W tradycji żydowskiej temat śmierci, zwłok i wszystkiego, co z nią związane, postrzegany jest jako źródło duchowego zanieczyszczenia – zarówno ciała, jak i duszy. Judaizm uczy, że śmierć nie jest naturalnym stanem człowieka, lecz skutkiem grzechu, a kontakt z nią osłabia duchową czystość człowieka. W Księdze Liczb (Lb 19:11) zapisano wyraźnie, że „kto dotknie zwłok jakiegokolwiek człowieka, będzie nieczysty przez siedem dni”. To nie była jedynie zasada rytualna – miała ona głęboki sens duchowy.
Według nauk rabinicznych śmierć przenosi nieczystość duchową (tum’ah), która zaciemnia umysł i oddala człowieka od Boga. Dlatego kapłani w Izraelu – koheni – do dziś nie mogą mieć kontaktu ze zwłokami, nawet własnych bliskich, z wyjątkiem najbliższej rodziny.
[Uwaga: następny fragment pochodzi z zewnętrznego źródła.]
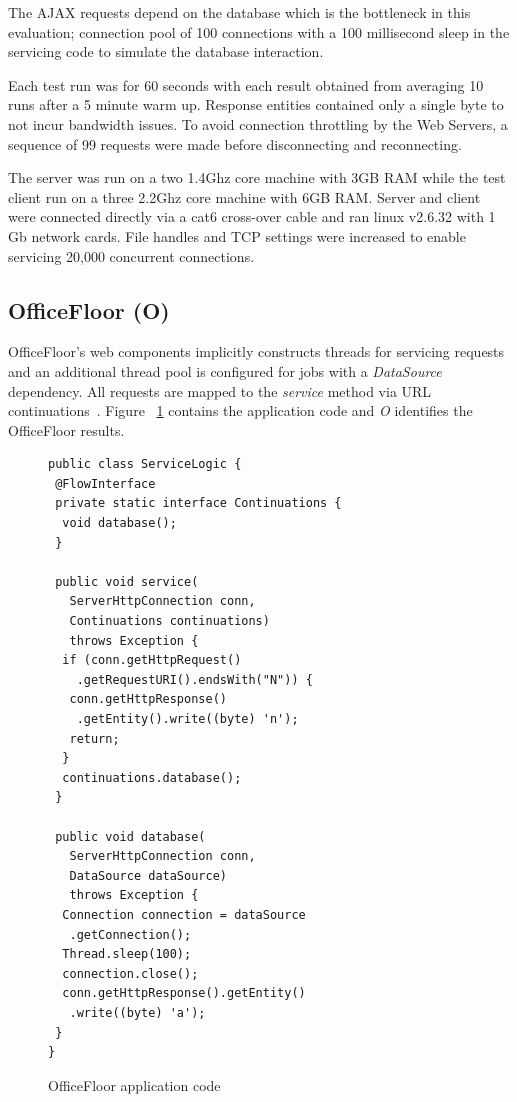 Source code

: \documentclass[conference]{ieee/IEEEtran}
\begin{document}
The AJAX requests depend on the database which is the bottleneck in this
evaluation; connection pool of 100 connections with a 100 millisecond sleep in
the servicing code to simulate the database interaction.

Each test run was for 60 seconds with each result obtained from averaging 10
runs after a 5 minute warm up.  Response entities contained only a single byte
to not incur bandwidth issues.  To avoid connection throttling by the Web
Servers, a sequence of 99 requests were made before disconnecting and
reconnecting.

The server was run on a two 1.4Ghz core machine with 3GB RAM while the test
client run on a three 2.2Ghz core machine with 6GB RAM.  Server and client were
connected directly via a cat6 cross-over cable and ran linux v2.6.32 with 1 Gb
network cards.  File handles and TCP settings were increased to enable servicing
20,000 concurrent connections.

\subsection{OfficeFloor (O)}
OfficeFloor's web components implicitly constructs threads for servicing
requests and an additional thread pool is configured for jobs with a
\textit{DataSource} dependency.  All requests are mapped to the \textit{service}
method via URL continuations~\cite{url-continuation}.  Figure
~\ref{fig:officefloor_code} contains the application code and \textit{O}
identifies the OfficeFloor results.

\begin{figure}[!t]
\begin{verbatim}
public class ServiceLogic {
 @FlowInterface
 private static interface Continuations {
  void database();
 }

 public void service(
   ServerHttpConnection conn, 
   Continuations continuations) 
   throws Exception { 
  if (conn.getHttpRequest()
    .getRequestURI().endsWith("N")) {
   conn.getHttpResponse()
    .getEntity().write((byte) 'n');
   return;
  }
  continuations.database();
 }

 public void database(
   ServerHttpConnection conn,
   DataSource dataSource) 
   throws Exception {
  Connection connection = dataSource
   .getConnection();
  Thread.sleep(100);
  connection.close();
  conn.getHttpResponse().getEntity()
   .write((byte) 'a');
 }
}
\end{verbatim}
\caption{OfficeFloor application code}
\label{fig:officefloor_code}
\end{figure}
\end{document}
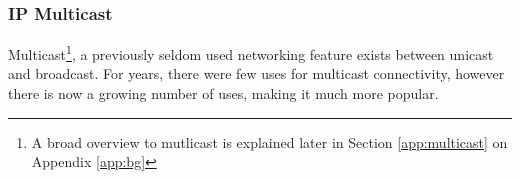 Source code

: \subsubsection{IP Multicast}

Multicast\footnote{A broad overview to mutlicast is explained later in Section \ref{app:multicast} on Appendix \ref{app:bg}}, 
a previously seldom used networking feature exists between unicast and 
broadcast. For years, there were few uses for multicast connectivity, 
however there is now a growing number of uses, making it much more 
popular.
Uważano, że zbyt intensywne rozmyślanie o śmierci lub obcowanie z symbolami zmarłych, jak kości, czaszki czy groby, może wprowadzić człowieka w stan duchowej apatii i otworzyć go na wpływ ciemności.
Dlatego właśnie Kościół zachęca, by zamiast Halloween promować "Holywins" – czyli "Świętość zwycięża". To dzień radości z życia wiecznego, z obecności świętych, z Bożego światła. Bo śmierć nie ma nad nami władzy – Chrystus już zwyciężył.
Warto pamiętać, że każda tradycja niesie w sobie duchowe znaczenie. Halloween, choć z pozoru zabawne, niesie przesłanie lęku, śmierci i demonów. Nie ma tam miejsca na Boga, miłość i prawdziwe życie. A jednak to właśnie te wartości powinniśmy pielęgnować. Bo ciemność ustępuje zawsze tam, gdzie pojawia się światło.
Czy więc Halloween to tylko niewinna zabawa? A może subtelne otwarcie drzwi dla ciemności? Odpowiedź każdy musi odnaleźć sam, ale Biblia daje jasne wskazanie – wybieraj życie, wybieraj światło, wybieraj Chrystusa.